It has always struck me as peculiar that while we have basic laws protecting minors from drugs, alcohol and abuse, no such protection exists for religion. The rationale for drafting up the former set of laws is sound: children are unable to fully assess the consequences of their actions so the government intervenes on their behalf. But for the latter, religion is an indoctrination of the impossible and absurd, carried out at a time when a child has difficulty differentiating between her imaginary friend and reality. Shouldn’t laws protect children when their minds are at the most vulnerable?

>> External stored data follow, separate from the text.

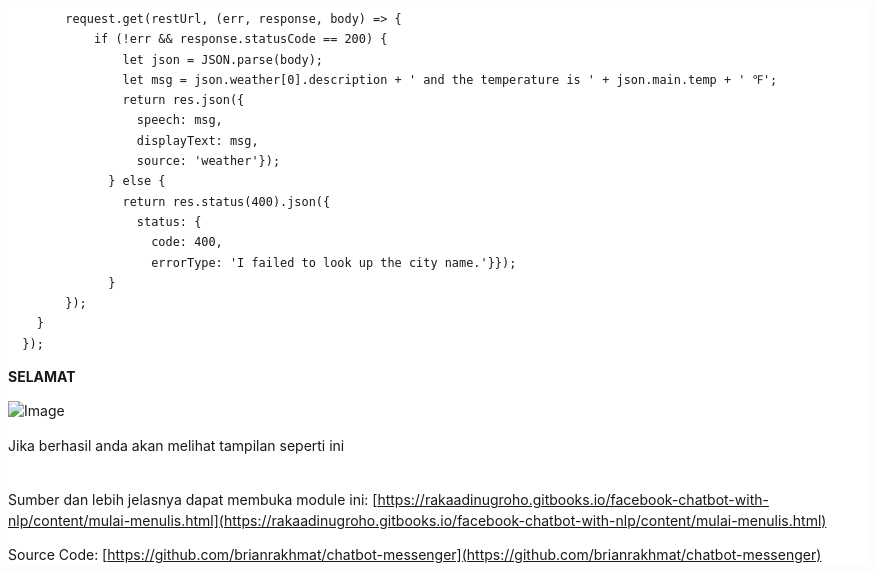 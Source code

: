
 ```
        request.get(restUrl, (err, response, body) => {
            if (!err && response.statusCode == 200) {
                let json = JSON.parse(body);
                let msg = json.weather[0].description + ' and the temperature is ' + json.main.temp + ' ℉';
                return res.json({
                  speech: msg,
                  displayText: msg,
                  source: 'weather'});
              } else {
                return res.status(400).json({
                  status: {
                    code: 400,
                    errorType: 'I failed to look up the city name.'}});
              }
        });
    }
  });
```

**SELAMAT**

![Image](https://rakaadinugroho.gitbooks.io/facebook-chatbot-with-nlp/content/assets/Screen%20Shot%202017-09-29%20at%205.32.29%20PM.png)

Jika berhasil anda akan melihat tampilan seperti ini
<br>
<br>

Sumber dan lebih jelasnya dapat membuka module ini: 
[https://rakaadinugroho.gitbooks.io/facebook-chatbot-with-nlp/content/mulai-menulis.html](https://rakaadinugroho.gitbooks.io/facebook-chatbot-with-nlp/content/mulai-menulis.html)

Source Code: 
[https://github.com/brianrakhmat/chatbot-messenger](https://github.com/brianrakhmat/chatbot-messenger) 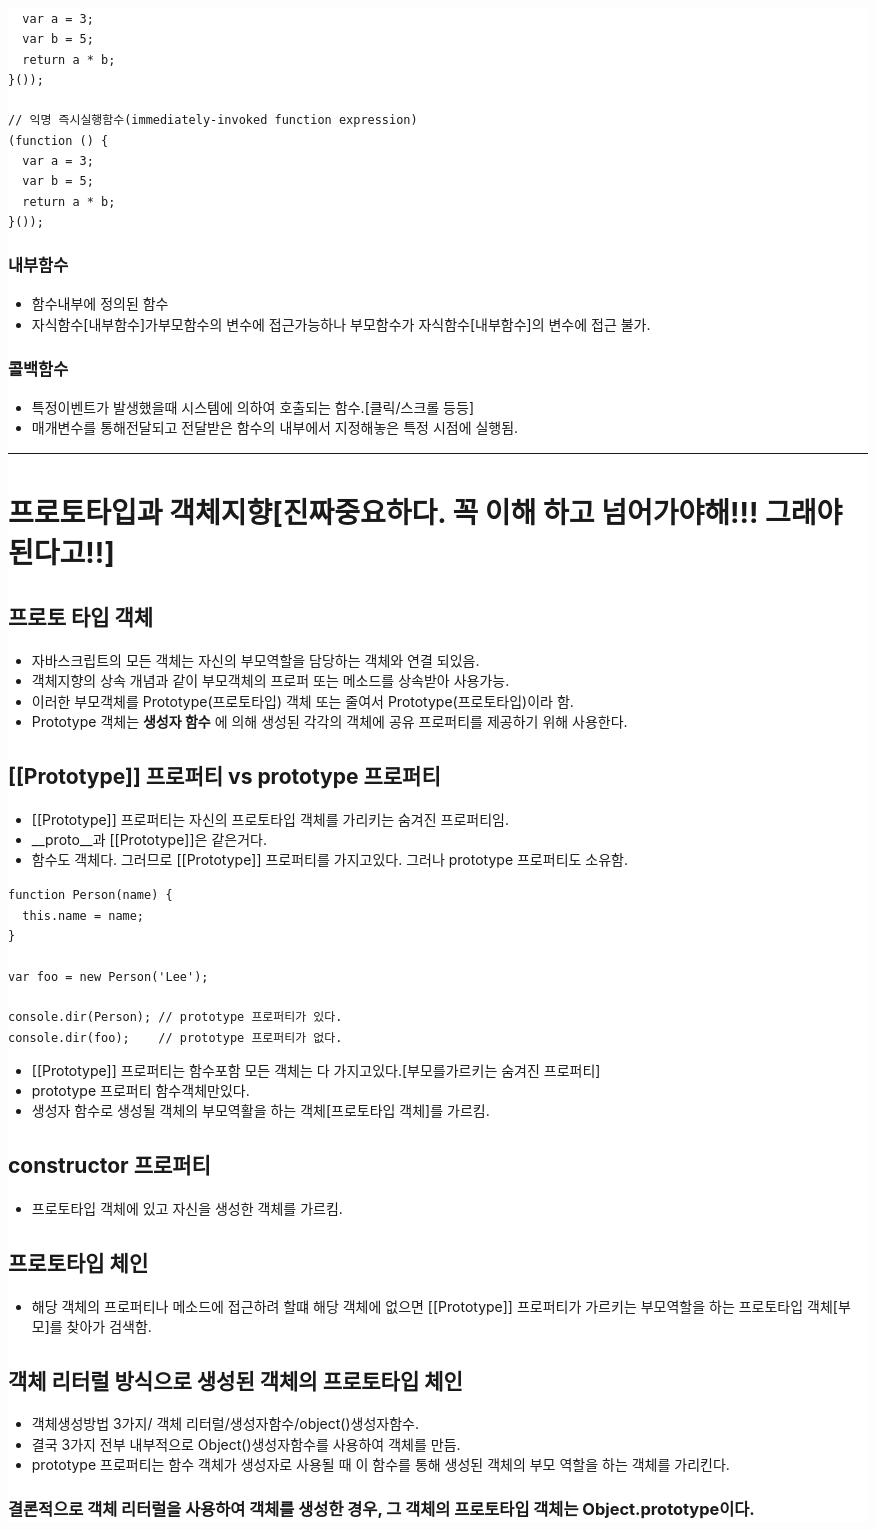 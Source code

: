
 ```
  var a = 3;
  var b = 5;
  return a * b;
}());

// 익명 즉시실행함수(immediately-invoked function expression)
(function () {
  var a = 3;
  var b = 5;
  return a * b;
}());
```

### 내부함수 
* 함수내부에 정의된 함수
* 자식함수[내부함수]가부모함수의 변수에  접근가능하나 부모함수가 자식함수[내부함수]의 변수에 접근 불가.
### 콜백함수
* 특정이벤트가 발생했을때 시스템에 의하여 호출되는 함수.[클릭/스크롤 등등]
* 매개변수를 통해전달되고 전달받은 함수의 내부에서 지정해놓은 특정 시점에 실행됨.
---
# 프로토타입과 객체지향[진짜중요하다. 꼭 이해 하고 넘어가야해!!! 그래야 된다고!!]
## 프로토 타입 객체
* 자바스크립트의 모든 객체는 자신의 부모역할을 담당하는 객체와 연결 되있음.
* 객체지향의 상속 개념과 같이 부모객체의 프로퍼 또는 메소드를 상속받아 사용가능.
* 이러한 부모객체를 Prototype(프로토타입) 객체 또는 줄여서 Prototype(프로토타입)이라 함.
* Prototype 객체는 __생성자 함수__ 에 의해 생성된 각각의 객체에 공유 프로퍼티를 제공하기 위해 사용한다.
## [[Prototype]] 프로퍼티 vs prototype 프로퍼티
* [[Prototype]] 프로퍼티는 자신의 프로토타입 객체를 가리키는 숨겨진 프로퍼티임.
* __proto__과 [[Prototype]]은 같은거다.
* 함수도 객체다. 그러므로  [[Prototype]] 프로퍼티를 가지고있다. 그러나  prototype 프로퍼티도 소유함.
```
function Person(name) {
  this.name = name;
}

var foo = new Person('Lee');

console.dir(Person); // prototype 프로퍼티가 있다.
console.dir(foo);    // prototype 프로퍼티가 없다.
```
* [[Prototype]] 프로퍼티는 함수포함 모든 객체는 다 가지고있다.[부모를가르키는 숨겨진 프로퍼티]
* prototype 프로퍼티 함수객체만있다.
* 생성자 함수로 생성될 객체의 부모역활을 하는 객체[프로토타입 객체]를 가르킴.
## constructor 프로퍼티
* 프로토타입 객체에 있고 자신을 생성한 객체를 가르킴.
## 프로토타입 체인
* 해당 객체의 프로퍼티나 메소드에 접근하려 할떄 해당 객체에 없으면  [[Prototype]] 프로퍼티가 가르키는 부모역할을 하는 프로토타입 객체[부모]를 찾아가 검색함.
## 객체 리터럴 방식으로 생성된 객체의 프로토타입 체인
* 객체생성방법 3가지/ 객체 리터럴/생성자함수/object()생성자함수.
* 결국 3가지 전부 내부적으로 Object()생성자함수를 사용하여 객체를 만듬.
* prototype 프로퍼티는 함수 객체가 생성자로 사용될 때 이 함수를 통해 생성된 객체의 부모 역할을 하는 객체를 가리킨다.
### 결론적으로 객체 리터럴을 사용하여 객체를 생성한 경우, 그 객체의 프로토타입 객체는 Object.prototype이다.
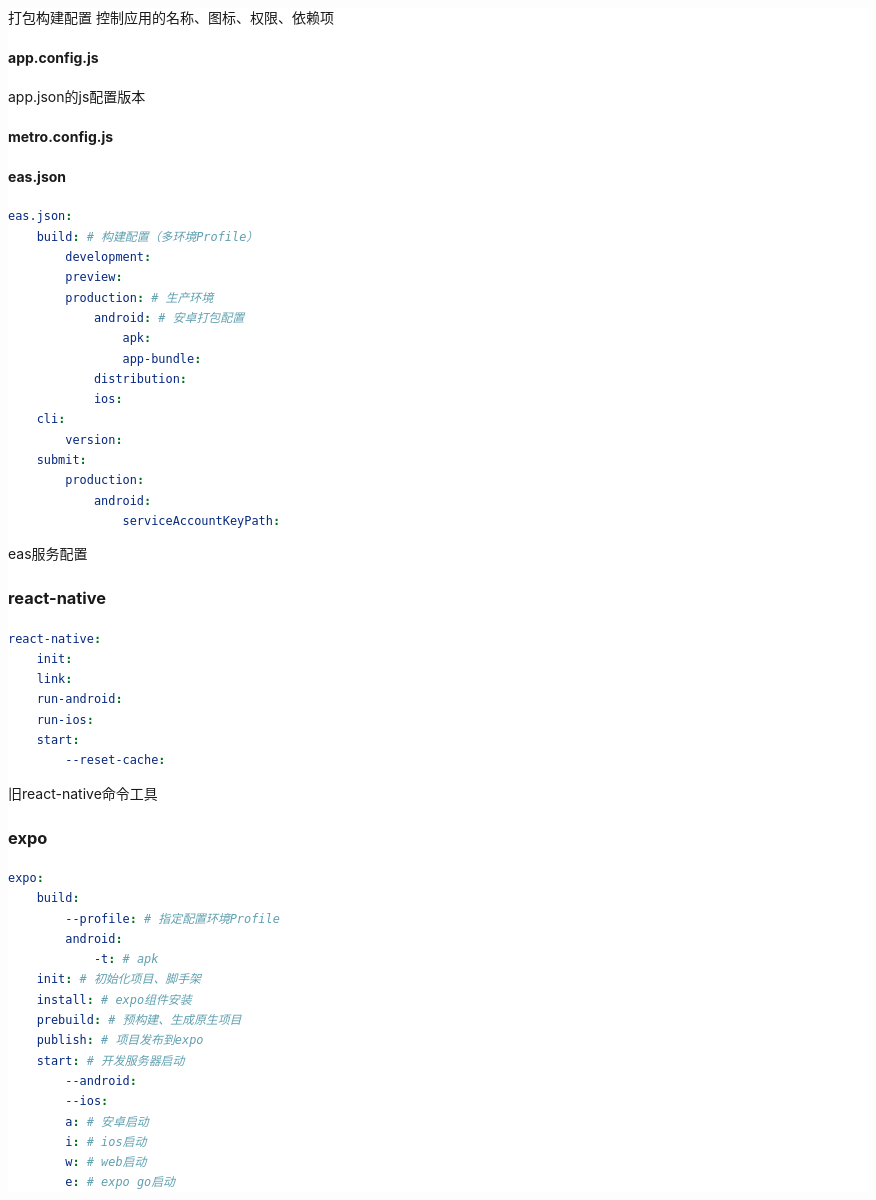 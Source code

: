 
打包构建配置
控制应用的名称、图标、权限、依赖项


#### app.config.js

app.json的js配置版本


#### metro.config.js




#### eas.json
```yaml
eas.json:
    build: # 构建配置（多环境Profile）
        development:
        preview:
        production: # 生产环境
            android: # 安卓打包配置
                apk:
                app-bundle:
            distribution:
            ios:
    cli:
        version:
    submit:
        production:
            android:
                serviceAccountKeyPath:
```

eas服务配置

### react-native
```yaml
react-native:
    init:
    link:
    run-android:
    run-ios:
    start:
        --reset-cache:
```

旧react-native命令工具


### expo
```yaml
expo:
    build:
        --profile: # 指定配置环境Profile 
        android:
            -t: # apk
    init: # 初始化项目、脚手架
    install: # expo组件安装
    prebuild: # 预构建、生成原生项目
    publish: # 项目发布到expo
    start: # 开发服务器启动
        --android:
        --ios:
        a: # 安卓启动
        i: # ios启动
        w: # web启动
        e: # expo go启动
```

In a study (published in Cognitive Science) carried out by the researchers of Boston university to find out how religious exposure affects a child, they concluded that religious children have a much harder time differentiating fact from fiction. After all, if you believe Muhammad flew on the back of a winged donkey or that talking snakes are real, surely goblins and fairies had to be true. Religion severely impedes the ability to detect bullshit and fries the mental circuits of critical thought. Ironically, if there was an infection that targeted young minds and impaired their ability to reason, religious parents would scramble desperately for a remedy – but they will fail to see their faith as the disease.

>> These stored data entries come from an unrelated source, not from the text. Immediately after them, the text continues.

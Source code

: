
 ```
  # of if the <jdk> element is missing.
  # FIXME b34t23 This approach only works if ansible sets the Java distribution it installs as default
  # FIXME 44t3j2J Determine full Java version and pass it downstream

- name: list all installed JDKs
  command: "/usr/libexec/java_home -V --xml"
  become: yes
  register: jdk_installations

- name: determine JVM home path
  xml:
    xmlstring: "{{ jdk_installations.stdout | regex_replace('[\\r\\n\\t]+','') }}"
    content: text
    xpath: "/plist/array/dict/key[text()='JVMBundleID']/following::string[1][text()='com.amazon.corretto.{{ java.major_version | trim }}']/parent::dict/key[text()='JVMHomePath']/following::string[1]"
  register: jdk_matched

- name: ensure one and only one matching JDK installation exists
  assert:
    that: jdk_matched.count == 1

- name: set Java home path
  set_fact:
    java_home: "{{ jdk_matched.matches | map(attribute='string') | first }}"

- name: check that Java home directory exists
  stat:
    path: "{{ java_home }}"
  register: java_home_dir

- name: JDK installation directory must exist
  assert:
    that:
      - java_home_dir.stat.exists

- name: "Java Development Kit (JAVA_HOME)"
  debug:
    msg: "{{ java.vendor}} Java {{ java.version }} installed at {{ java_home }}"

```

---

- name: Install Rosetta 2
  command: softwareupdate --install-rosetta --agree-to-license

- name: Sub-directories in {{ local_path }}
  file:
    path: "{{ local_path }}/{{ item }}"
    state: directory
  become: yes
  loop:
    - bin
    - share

Additionally, it’s hard to be optimistic about religion: Mainstream religions like Islam and Judaism encourage the inhumane practice of male / female genital mutilation because it is seen as being in line with their religious ‘morals’; the hostility towards abortion, climate change and other religions is exacerbated by the increasing Christian fundamentalist sentiment in America; and all religions are terribly allergic to reason and logic, and therefore hostile towards the scientific method and those of a ‘sinful’ sexual orientation. Shouldn’t young minds be protected from such divisiveness and bigotry?
Because children are yet to develop higher order thinking, many religious organisations hold conversion ceremonies disguised as social outings and festive parties because they KNOW it’s far easier converting a child than an adult, and if you can get them young, it’s easier to keep them trapped especially since religion has become supremely good at social blackmail. Don’t want to come for church? All your church friends will alienate you or spam your phone with messages begging for your return. Don’t want to pray at a temple? Well it will be hard for our leaders to help you if you are not on the same spiritual level as we are. These predatory practices should be outlawed. It’s nothing short of mental molestation.
The call for children to be protected from faith is not new. Richard Dawkins has advocated for schools to openly protect children from being indoctrinated by their religious parents. Given the existence of faith schools, it’s doubtful how such a suggestion can ever be carried out. But there is another reason why such an implementation will not go through: Any intelligent leader will recognise religion as an important tool for controlling the masses. That it is absurd or highly likely to be false is of no concern as long as each citizen believes their lives to be meaningful so that they can keep working till death for the glory of the government and country.
So, Have you thought about (HYTA) why children should be protected from religion?